• **Prompt**: Please print each entry below exactly as it stands, but without any pictures.

───── Information shown ─────

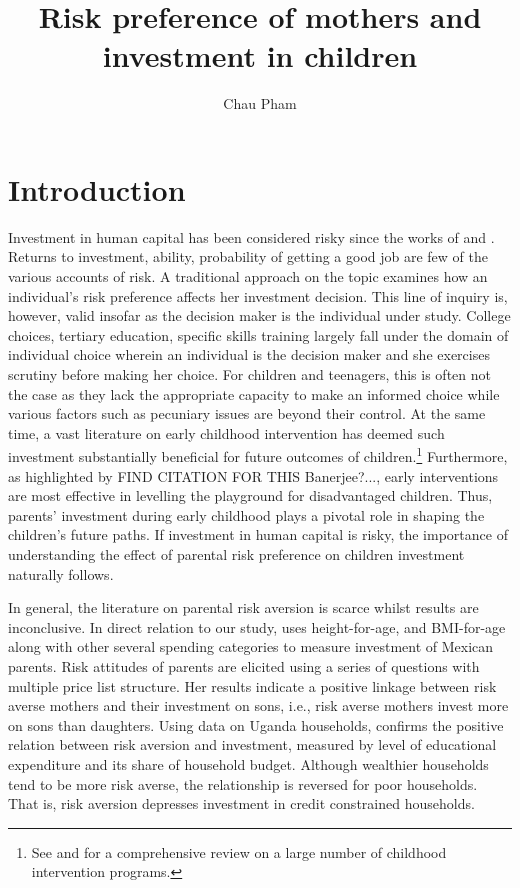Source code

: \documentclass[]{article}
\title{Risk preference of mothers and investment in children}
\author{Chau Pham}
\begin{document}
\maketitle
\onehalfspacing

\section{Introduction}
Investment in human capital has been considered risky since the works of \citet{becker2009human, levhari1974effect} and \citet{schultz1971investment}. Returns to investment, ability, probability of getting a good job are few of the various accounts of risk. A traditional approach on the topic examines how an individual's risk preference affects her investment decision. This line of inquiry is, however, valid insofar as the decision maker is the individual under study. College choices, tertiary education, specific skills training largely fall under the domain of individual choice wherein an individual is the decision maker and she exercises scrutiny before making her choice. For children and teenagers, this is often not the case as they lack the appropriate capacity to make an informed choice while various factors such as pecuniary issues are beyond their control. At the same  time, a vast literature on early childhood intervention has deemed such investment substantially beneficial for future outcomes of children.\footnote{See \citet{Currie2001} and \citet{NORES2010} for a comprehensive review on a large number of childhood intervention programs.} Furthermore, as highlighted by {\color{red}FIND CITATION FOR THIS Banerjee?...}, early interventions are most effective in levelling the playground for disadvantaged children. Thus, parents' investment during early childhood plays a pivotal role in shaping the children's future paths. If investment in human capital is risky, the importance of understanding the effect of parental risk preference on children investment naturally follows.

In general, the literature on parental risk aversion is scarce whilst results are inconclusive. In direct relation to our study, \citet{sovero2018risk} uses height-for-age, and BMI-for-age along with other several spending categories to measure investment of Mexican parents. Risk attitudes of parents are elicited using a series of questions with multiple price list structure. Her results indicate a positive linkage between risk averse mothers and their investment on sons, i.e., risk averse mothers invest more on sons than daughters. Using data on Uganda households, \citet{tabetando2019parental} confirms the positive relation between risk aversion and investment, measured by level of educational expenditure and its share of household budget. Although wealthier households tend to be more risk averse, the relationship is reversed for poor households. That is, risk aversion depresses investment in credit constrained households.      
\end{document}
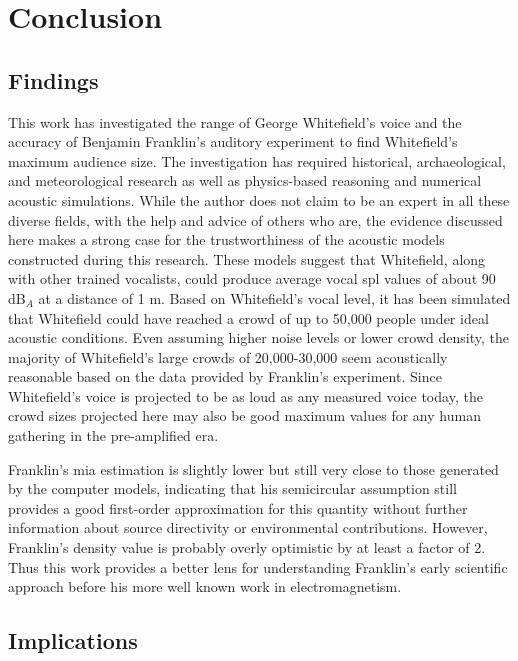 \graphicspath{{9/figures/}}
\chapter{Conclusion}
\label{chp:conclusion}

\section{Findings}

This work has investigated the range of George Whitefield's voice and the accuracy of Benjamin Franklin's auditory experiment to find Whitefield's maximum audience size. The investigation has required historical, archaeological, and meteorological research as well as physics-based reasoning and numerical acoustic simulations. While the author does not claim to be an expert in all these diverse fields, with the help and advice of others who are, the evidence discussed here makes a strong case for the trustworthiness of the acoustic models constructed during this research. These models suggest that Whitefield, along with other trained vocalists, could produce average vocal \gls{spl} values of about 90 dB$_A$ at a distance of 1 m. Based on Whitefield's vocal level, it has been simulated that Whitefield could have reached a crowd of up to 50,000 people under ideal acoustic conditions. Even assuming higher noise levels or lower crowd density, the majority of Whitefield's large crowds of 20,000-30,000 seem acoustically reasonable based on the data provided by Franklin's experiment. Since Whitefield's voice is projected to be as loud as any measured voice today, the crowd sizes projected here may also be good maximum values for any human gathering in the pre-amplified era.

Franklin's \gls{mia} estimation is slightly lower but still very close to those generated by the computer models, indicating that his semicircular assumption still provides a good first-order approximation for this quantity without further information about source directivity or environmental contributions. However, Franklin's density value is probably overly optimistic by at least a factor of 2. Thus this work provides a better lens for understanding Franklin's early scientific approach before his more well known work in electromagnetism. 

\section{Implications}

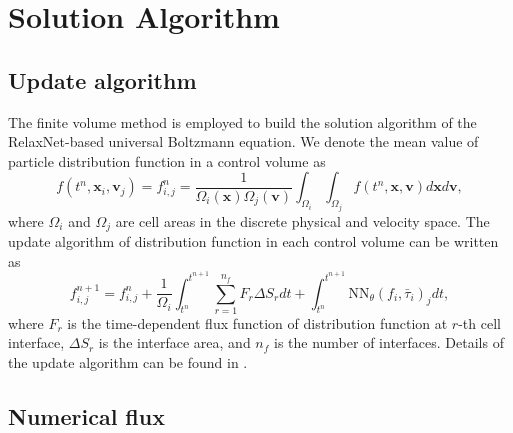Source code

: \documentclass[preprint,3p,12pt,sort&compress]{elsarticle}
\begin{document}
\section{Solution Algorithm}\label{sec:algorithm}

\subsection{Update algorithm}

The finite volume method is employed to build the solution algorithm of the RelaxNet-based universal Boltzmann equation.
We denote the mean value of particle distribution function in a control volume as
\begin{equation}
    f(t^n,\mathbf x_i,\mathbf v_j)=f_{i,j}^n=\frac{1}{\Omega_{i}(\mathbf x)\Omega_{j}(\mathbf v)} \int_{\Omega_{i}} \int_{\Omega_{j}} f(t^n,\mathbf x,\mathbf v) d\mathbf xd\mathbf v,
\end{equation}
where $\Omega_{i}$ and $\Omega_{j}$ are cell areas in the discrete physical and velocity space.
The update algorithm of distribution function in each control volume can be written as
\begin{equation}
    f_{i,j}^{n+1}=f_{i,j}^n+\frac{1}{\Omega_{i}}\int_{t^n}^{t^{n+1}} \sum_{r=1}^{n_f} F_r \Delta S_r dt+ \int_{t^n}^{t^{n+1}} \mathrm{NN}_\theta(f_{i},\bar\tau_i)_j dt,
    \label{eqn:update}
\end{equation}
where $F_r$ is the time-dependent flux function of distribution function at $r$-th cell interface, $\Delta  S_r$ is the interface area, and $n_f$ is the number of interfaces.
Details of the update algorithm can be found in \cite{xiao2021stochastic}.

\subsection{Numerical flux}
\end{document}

─────

• **Expected answer**:
Source code

: \documentclass[]{article}
\title{Risk preference of mothers and investment in children}
\author{Chau Pham}
\begin{document}
\maketitle
\onehalfspacing

\section{Introduction}
Investment in human capital has been considered risky since the works of \citet{becker2009human, levhari1974effect} and \citet{schultz1971investment}. Returns to investment, ability, probability of getting a good job are few of the various accounts of risk. A traditional approach on the topic examines how an individual's risk preference affects her investment decision. This line of inquiry is, however, valid insofar as the decision maker is the individual under study. College choices, tertiary education, specific skills training largely fall under the domain of individual choice wherein an individual is the decision maker and she exercises scrutiny before making her choice. For children and teenagers, this is often not the case as they lack the appropriate capacity to make an informed choice while various factors such as pecuniary issues are beyond their control. At the same  time, a vast literature on early childhood intervention has deemed such investment substantially beneficial for future outcomes of children.\footnote{See \citet{Currie2001} and \citet{NORES2010} for a comprehensive review on a large number of childhood intervention programs.} Furthermore, as highlighted by {\color{red}FIND CITATION FOR THIS Banerjee?...}, early interventions are most effective in levelling the playground for disadvantaged children. Thus, parents' investment during early childhood plays a pivotal role in shaping the children's future paths. If investment in human capital is risky, the importance of understanding the effect of parental risk preference on children investment naturally follows.

In general, the literature on parental risk aversion is scarce whilst results are inconclusive. In direct relation to our study, \citet{sovero2018risk} uses height-for-age, and BMI-for-age along with other several spending categories to measure investment of Mexican parents. Risk attitudes of parents are elicited using a series of questions with multiple price list structure. Her results indicate a positive linkage between risk averse mothers and their investment on sons, i.e., risk averse mothers invest more on sons than daughters. Using data on Uganda households, \citet{tabetando2019parental} confirms the positive relation between risk aversion and investment, measured by level of educational expenditure and its share of household budget. Although wealthier households tend to be more risk averse, the relationship is reversed for poor households. That is, risk aversion depresses investment in credit constrained households.      
\end{document}
 \graphicspath{{9/figures/}}
\chapter{Conclusion}
\label{chp:conclusion}

\section{Findings}

This work has investigated the range of George Whitefield's voice and the accuracy of Benjamin Franklin's auditory experiment to find Whitefield's maximum audience size. The investigation has required historical, archaeological, and meteorological research as well as physics-based reasoning and numerical acoustic simulations. While the author does not claim to be an expert in all these diverse fields, with the help and advice of others who are, the evidence discussed here makes a strong case for the trustworthiness of the acoustic models constructed during this research. These models suggest that Whitefield, along with other trained vocalists, could produce average vocal \gls{spl} values of about 90 dB$_A$ at a distance of 1 m. Based on Whitefield's vocal level, it has been simulated that Whitefield could have reached a crowd of up to 50,000 people under ideal acoustic conditions. Even assuming higher noise levels or lower crowd density, the majority of Whitefield's large crowds of 20,000-30,000 seem acoustically reasonable based on the data provided by Franklin's experiment. Since Whitefield's voice is projected to be as loud as any measured voice today, the crowd sizes projected here may also be good maximum values for any human gathering in the pre-amplified era.

Franklin's \gls{mia} estimation is slightly lower but still very close to those generated by the computer models, indicating that his semicircular assumption still provides a good first-order approximation for this quantity without further information about source directivity or environmental contributions. However, Franklin's density value is probably overly optimistic by at least a factor of 2. Thus this work provides a better lens for understanding Franklin's early scientific approach before his more well known work in electromagnetism. 

\section{Implications}

Source code

: \documentclass[preprint,3p,12pt,sort&compress]{elsarticle}
\begin{document}
\section{Solution Algorithm}\label{sec:algorithm}

\subsection{Update algorithm}

The finite volume method is employed to build the solution algorithm of the RelaxNet-based universal Boltzmann equation.
We denote the mean value of particle distribution function in a control volume as
\begin{equation}
    f(t^n,\mathbf x_i,\mathbf v_j)=f_{i,j}^n=\frac{1}{\Omega_{i}(\mathbf x)\Omega_{j}(\mathbf v)} \int_{\Omega_{i}} \int_{\Omega_{j}} f(t^n,\mathbf x,\mathbf v) d\mathbf xd\mathbf v,
\end{equation}
where $\Omega_{i}$ and $\Omega_{j}$ are cell areas in the discrete physical and velocity space.
The update algorithm of distribution function in each control volume can be written as
\begin{equation}
    f_{i,j}^{n+1}=f_{i,j}^n+\frac{1}{\Omega_{i}}\int_{t^n}^{t^{n+1}} \sum_{r=1}^{n_f} F_r \Delta S_r dt+ \int_{t^n}^{t^{n+1}} \mathrm{NN}_\theta(f_{i},\bar\tau_i)_j dt,
    \label{eqn:update}
\end{equation}
where $F_r$ is the time-dependent flux function of distribution function at $r$-th cell interface, $\Delta  S_r$ is the interface area, and $n_f$ is the number of interfaces.
Details of the update algorithm can be found in \cite{xiao2021stochastic}.

\subsection{Numerical flux}
\end{document}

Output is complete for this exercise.